WORK TO BE COMPLETED: Report the count of lines in the records that contain "subsection", without any added text.

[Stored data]
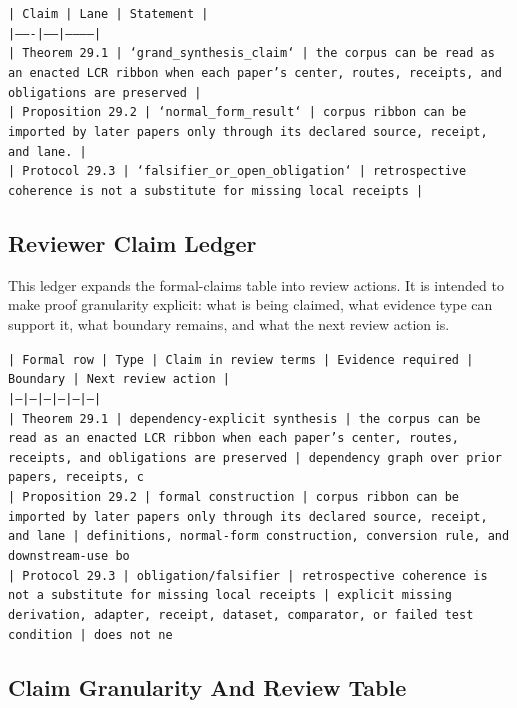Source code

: \documentclass[11pt]{article}
\begin{document}
\noindent\texttt{| Claim | Lane | Statement |}\\
\noindent\texttt{|-------|------|-----------|}\\
\noindent\texttt{| Theorem 29.1 | `grand\_synthesis\_claim` | the corpus can be read as an enacted LCR ribbon when each paper's center, routes, receipts, and obligations are preserved |}\\
\noindent\texttt{| Proposition 29.2 | `normal\_form\_result` | corpus ribbon can be imported by later papers only through its declared source, receipt, and lane. |}\\
\noindent\texttt{| Protocol 29.3 | `falsifier\_or\_open\_obligation` | retrospective coherence is not a substitute for missing local receipts |}\\

\subsection*{Reviewer Claim Ledger}

This ledger expands the formal-claims table into review actions. It is intended to make proof granularity explicit: what is being claimed, what evidence type can support it, what boundary remains, and what the next review action is.

\noindent\texttt{| Formal row | Type | Claim in review terms | Evidence required | Boundary | Next review action |}\\
\noindent\texttt{|---|---|---|---|---|---|}\\
\noindent\texttt{| Theorem 29.1 | dependency-explicit synthesis | the corpus can be read as an enacted LCR ribbon when each paper's center, routes, receipts, and obligations are preserved | dependency graph over prior papers, receipts, c}\\
\noindent\texttt{| Proposition 29.2 | formal construction | corpus ribbon can be imported by later papers only through its declared source, receipt, and lane | definitions, normal-form construction, conversion rule, and downstream-use bo}\\
\noindent\texttt{| Protocol 29.3 | obligation/falsifier | retrospective coherence is not a substitute for missing local receipts | explicit missing derivation, adapter, receipt, dataset, comparator, or failed test condition | does not ne}\\

\subsection*{Claim Granularity And Review Table}
\end{document}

ANSWER TO THIS EXERCISE: 2